• Given information:
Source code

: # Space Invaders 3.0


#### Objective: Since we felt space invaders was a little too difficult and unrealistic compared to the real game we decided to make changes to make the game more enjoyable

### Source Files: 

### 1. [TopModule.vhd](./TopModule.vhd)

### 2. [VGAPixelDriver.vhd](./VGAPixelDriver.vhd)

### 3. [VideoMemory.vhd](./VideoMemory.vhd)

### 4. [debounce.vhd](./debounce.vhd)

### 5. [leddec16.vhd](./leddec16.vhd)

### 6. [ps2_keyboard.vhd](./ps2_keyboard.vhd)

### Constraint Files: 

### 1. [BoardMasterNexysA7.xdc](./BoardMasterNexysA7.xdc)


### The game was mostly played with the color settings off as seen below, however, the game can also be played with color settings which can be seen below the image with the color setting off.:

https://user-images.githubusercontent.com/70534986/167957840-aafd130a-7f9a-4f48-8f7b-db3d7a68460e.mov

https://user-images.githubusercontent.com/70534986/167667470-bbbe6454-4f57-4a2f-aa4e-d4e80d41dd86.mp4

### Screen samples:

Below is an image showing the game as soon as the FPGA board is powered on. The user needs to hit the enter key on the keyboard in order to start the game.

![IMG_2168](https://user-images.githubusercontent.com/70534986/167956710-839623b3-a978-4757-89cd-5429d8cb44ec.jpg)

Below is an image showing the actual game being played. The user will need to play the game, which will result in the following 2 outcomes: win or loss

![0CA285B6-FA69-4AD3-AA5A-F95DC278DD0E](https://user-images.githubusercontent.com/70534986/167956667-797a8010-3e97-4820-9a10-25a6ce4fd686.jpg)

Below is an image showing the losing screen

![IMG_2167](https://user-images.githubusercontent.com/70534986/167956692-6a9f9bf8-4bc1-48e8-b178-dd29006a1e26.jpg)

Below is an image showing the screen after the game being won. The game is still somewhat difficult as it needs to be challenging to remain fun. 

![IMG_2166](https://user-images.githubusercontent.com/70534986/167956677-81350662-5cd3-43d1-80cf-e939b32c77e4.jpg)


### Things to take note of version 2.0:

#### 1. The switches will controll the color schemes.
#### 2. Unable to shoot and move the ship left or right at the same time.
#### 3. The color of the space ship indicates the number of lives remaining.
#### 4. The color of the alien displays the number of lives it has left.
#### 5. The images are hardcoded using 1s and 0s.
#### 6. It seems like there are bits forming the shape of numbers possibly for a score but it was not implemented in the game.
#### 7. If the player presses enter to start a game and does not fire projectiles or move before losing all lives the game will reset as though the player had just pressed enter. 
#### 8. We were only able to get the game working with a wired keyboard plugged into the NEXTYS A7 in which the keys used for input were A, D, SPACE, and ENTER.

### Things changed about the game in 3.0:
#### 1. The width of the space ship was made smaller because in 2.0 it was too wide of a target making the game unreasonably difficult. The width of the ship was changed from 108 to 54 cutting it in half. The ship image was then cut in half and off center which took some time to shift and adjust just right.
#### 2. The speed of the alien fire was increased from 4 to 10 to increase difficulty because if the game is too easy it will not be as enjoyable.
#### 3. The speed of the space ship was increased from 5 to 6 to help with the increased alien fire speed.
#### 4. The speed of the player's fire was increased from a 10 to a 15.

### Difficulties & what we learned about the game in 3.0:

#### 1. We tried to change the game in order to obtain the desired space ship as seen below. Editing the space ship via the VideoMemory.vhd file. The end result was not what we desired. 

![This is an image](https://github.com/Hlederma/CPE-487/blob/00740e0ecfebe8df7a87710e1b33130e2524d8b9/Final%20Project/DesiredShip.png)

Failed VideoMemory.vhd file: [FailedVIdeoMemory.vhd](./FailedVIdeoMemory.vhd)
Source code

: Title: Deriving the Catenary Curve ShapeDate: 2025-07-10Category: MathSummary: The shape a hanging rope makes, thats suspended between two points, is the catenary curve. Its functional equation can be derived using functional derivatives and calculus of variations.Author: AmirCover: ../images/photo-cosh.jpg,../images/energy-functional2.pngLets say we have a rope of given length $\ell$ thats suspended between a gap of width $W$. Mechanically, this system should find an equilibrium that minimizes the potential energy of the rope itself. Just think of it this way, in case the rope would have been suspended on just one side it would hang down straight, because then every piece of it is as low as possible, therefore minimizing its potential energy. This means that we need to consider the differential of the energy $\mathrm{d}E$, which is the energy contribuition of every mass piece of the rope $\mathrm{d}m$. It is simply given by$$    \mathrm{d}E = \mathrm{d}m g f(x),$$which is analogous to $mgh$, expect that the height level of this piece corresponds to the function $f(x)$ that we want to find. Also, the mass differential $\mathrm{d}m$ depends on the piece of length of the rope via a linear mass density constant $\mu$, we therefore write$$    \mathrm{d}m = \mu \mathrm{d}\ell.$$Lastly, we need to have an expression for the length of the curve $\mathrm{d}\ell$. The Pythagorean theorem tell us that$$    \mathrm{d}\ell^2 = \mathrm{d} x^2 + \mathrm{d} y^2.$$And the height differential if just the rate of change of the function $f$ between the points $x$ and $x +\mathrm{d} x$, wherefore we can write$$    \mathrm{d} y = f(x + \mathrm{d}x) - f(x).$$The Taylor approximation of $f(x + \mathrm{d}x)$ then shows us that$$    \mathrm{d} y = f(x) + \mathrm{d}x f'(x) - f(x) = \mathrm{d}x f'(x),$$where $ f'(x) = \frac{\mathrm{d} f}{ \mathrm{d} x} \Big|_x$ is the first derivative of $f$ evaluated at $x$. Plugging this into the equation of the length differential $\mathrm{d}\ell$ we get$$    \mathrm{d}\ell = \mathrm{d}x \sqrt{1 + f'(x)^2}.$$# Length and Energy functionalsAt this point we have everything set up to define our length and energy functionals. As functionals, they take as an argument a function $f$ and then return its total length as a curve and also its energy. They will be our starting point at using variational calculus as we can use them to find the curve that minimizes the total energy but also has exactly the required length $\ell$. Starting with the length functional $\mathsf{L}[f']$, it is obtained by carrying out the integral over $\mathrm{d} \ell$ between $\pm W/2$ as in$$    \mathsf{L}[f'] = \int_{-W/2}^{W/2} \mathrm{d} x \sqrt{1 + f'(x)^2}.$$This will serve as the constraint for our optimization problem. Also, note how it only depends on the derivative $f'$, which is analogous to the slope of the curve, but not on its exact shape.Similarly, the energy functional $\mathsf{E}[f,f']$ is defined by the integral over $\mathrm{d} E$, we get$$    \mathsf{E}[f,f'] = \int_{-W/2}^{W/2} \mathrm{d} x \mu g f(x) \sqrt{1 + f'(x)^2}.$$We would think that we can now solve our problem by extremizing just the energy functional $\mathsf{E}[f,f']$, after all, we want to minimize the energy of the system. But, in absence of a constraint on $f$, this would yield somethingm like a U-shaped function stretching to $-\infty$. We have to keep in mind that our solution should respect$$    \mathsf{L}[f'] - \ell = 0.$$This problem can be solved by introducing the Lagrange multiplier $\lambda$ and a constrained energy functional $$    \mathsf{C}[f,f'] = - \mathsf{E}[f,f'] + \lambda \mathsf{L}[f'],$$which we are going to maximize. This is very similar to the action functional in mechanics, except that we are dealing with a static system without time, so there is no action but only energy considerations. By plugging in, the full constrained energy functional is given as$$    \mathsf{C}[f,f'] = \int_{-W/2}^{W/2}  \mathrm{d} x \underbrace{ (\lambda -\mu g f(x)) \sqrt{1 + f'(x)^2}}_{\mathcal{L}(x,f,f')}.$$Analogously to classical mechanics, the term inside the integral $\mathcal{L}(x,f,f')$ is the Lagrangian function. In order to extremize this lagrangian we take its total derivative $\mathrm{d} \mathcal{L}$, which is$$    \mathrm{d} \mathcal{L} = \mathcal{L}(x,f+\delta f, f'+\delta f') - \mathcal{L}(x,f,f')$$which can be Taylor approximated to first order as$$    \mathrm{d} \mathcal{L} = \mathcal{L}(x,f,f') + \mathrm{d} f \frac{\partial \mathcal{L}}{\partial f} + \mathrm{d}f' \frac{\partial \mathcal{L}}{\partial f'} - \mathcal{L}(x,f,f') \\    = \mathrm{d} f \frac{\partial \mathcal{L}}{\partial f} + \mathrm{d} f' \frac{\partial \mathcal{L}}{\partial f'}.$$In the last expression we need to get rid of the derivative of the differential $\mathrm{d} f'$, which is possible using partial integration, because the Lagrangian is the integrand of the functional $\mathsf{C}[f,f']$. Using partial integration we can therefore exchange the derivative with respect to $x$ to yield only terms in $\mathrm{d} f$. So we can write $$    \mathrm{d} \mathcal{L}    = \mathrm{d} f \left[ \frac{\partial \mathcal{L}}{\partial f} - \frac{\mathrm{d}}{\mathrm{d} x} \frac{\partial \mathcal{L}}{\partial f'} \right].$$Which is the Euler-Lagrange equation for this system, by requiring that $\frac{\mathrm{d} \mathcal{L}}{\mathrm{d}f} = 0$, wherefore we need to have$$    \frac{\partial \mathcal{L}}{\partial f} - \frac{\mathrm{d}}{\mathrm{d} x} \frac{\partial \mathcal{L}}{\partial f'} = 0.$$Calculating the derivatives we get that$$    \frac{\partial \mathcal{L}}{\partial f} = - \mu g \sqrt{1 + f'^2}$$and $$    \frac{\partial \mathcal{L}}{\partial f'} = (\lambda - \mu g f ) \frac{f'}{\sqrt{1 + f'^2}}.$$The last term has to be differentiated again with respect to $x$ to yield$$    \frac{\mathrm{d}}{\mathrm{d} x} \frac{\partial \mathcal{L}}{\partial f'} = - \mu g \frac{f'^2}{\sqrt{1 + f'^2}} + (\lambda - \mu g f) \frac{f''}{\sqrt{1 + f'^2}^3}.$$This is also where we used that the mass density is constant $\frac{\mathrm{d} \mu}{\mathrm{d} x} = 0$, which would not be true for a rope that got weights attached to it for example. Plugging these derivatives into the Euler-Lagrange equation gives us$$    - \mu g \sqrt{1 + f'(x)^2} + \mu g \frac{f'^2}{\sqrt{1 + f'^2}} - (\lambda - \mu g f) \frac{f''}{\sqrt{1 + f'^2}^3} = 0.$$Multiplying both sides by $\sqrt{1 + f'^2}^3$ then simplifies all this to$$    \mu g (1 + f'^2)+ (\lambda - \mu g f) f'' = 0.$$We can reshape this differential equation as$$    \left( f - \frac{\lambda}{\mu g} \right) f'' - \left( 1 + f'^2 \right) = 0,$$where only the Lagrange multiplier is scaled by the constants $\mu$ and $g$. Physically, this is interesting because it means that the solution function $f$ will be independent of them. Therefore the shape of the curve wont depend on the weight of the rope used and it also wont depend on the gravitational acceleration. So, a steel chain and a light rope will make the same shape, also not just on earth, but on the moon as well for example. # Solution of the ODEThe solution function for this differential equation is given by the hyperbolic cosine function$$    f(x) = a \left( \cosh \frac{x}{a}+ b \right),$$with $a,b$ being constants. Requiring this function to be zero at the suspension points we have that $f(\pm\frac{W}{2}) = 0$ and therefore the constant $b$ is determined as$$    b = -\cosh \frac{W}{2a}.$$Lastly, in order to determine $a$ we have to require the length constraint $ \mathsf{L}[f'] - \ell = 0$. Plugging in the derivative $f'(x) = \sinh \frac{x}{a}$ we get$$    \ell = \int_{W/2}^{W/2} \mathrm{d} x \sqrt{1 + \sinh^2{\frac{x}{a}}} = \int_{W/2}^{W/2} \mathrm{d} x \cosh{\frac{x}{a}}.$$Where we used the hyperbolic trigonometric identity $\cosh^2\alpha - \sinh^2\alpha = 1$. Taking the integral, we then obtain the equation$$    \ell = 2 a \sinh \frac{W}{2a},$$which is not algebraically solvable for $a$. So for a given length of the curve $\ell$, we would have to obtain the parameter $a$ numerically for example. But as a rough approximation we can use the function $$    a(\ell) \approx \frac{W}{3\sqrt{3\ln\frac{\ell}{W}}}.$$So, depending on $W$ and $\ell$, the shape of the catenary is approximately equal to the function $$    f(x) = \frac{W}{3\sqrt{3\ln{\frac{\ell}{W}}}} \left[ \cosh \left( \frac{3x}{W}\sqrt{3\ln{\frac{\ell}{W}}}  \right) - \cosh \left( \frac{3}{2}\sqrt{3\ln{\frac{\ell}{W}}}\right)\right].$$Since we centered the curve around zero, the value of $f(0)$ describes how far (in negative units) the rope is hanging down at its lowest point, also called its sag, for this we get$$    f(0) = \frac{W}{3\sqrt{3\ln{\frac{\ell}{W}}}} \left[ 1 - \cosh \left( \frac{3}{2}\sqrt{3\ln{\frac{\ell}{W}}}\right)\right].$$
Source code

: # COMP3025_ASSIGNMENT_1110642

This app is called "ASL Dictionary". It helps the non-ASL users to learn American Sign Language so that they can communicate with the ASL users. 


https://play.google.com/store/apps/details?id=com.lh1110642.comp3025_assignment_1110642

• Brief:
Give the number of lines in the entries above that include the string "enjoyable". No other output is expected.

• Exercise solution:
2